- [Work instructions] Print exactly the lines that run from the opening line of the material through the line with "- Exploring, cleaning, and", and nothing else, leaving out pictures.

╭─ Data shown

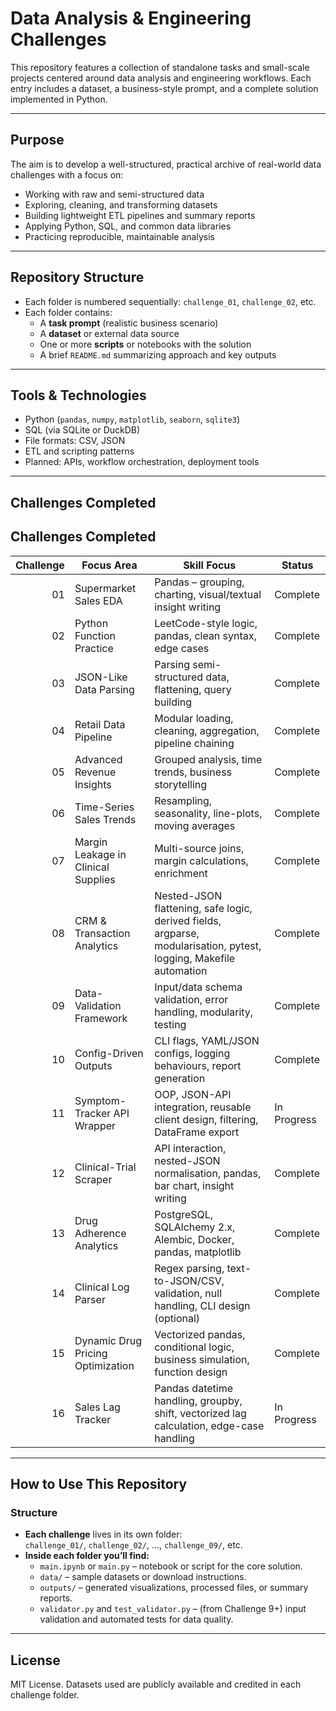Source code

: # Data Analysis & Engineering Challenges

This repository features a collection of standalone tasks and small-scale projects centered around data analysis and engineering workflows. Each entry includes a dataset, a business-style prompt, and a complete solution implemented in Python.

---

## Purpose

The aim is to develop a well-structured, practical archive of real-world data challenges with a focus on:

- Working with raw and semi-structured data
- Exploring, cleaning, and transforming datasets
- Building lightweight ETL pipelines and summary reports
- Applying Python, SQL, and common data libraries
- Practicing reproducible, maintainable analysis

---

## Repository Structure

- Each folder is numbered sequentially: `challenge_01`, `challenge_02`, etc.
- Each folder contains:
  - A **task prompt** (realistic business scenario)
  - A **dataset** or external data source
  - One or more **scripts** or notebooks with the solution
  - A brief `README.md` summarizing approach and key outputs

---

## Tools & Technologies

- Python (`pandas`, `numpy`, `matplotlib`, `seaborn`, `sqlite3`)
- SQL (via SQLite or DuckDB)
- File formats: CSV, JSON
- ETL and scripting patterns
- Planned: APIs, workflow orchestration, deployment tools

---

## Challenges Completed

## Challenges Completed

| Challenge | Focus Area | Skill Focus | Status |
|----------:|------------|-------------|--------|
| 01 | Supermarket Sales EDA | Pandas – grouping, charting, visual/textual insight writing | Complete |
| 02 | Python Function Practice | LeetCode-style logic, pandas, clean syntax, edge cases | Complete |
| 03 | JSON-Like Data Parsing | Parsing semi-structured data, flattening, query building | Complete |
| 04 | Retail Data Pipeline | Modular loading, cleaning, aggregation, pipeline chaining | Complete |
| 05 | Advanced Revenue Insights | Grouped analysis, time trends, business storytelling | Complete |
| 06 | Time-Series Sales Trends | Resampling, seasonality, line-plots, moving averages | Complete |
| 07 | Margin Leakage in Clinical Supplies | Multi-source joins, margin calculations, enrichment | Complete |
| 08 | CRM & Transaction Analytics | Nested-JSON flattening, safe logic, derived fields, argparse, modularisation, pytest, logging, Makefile automation | Complete |
| 09 | Data-Validation Framework | Input/data schema validation, error handling, modularity, testing | Complete |
| 10 | Config-Driven Outputs | CLI flags, YAML/JSON configs, logging behaviours, report generation | Complete |
| 11 | Symptom-Tracker API Wrapper | OOP, JSON-API integration, reusable client design, filtering, DataFrame export | In Progress |
| 12 | Clinical-Trial Scraper | API interaction, nested-JSON normalisation, pandas, bar chart, insight writing | Complete |
| 13 | Drug Adherence Analytics | PostgreSQL, SQLAlchemy 2.x, Alembic, Docker, pandas, matplotlib | Complete |
| 14 | Clinical Log Parser | Regex parsing, text-to-JSON/CSV, validation, null handling, CLI design (optional) | Complete |
| 15 | Dynamic Drug Pricing Optimization | Vectorized pandas, conditional logic, business simulation, function design | Complete |
| 16 | Sales Lag Tracker | Pandas datetime handling, groupby, shift, vectorized lag calculation, edge-case handling | In Progress |

---

## How to Use This Repository

### Structure

- **Each challenge** lives in its own folder:  
  `challenge_01/`, `challenge_02/`, ..., `challenge_09/`, etc.
- **Inside each folder you’ll find:**
  - `main.ipynb` or `main.py` – notebook or script for the core solution.
  - `data/` – sample datasets or download instructions.
  - `outputs/` – generated visualizations, processed files, or summary reports.
  - `validator.py` and `test_validator.py` – (from Challenge 9+) input validation and automated tests for data quality.

---

## License

MIT License. Datasets used are publicly available and credited in each challenge folder.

╰─

- [Task solution]
Source code

: # Data Analysis & Engineering Challenges

This repository features a collection of standalone tasks and small-scale projects centered around data analysis and engineering workflows. Each entry includes a dataset, a business-style prompt, and a complete solution implemented in Python.

---

## Purpose

The aim is to develop a well-structured, practical archive of real-world data challenges with a focus on:

- Working with raw and semi-structured data
- Exploring, cleaning, and transforming datasets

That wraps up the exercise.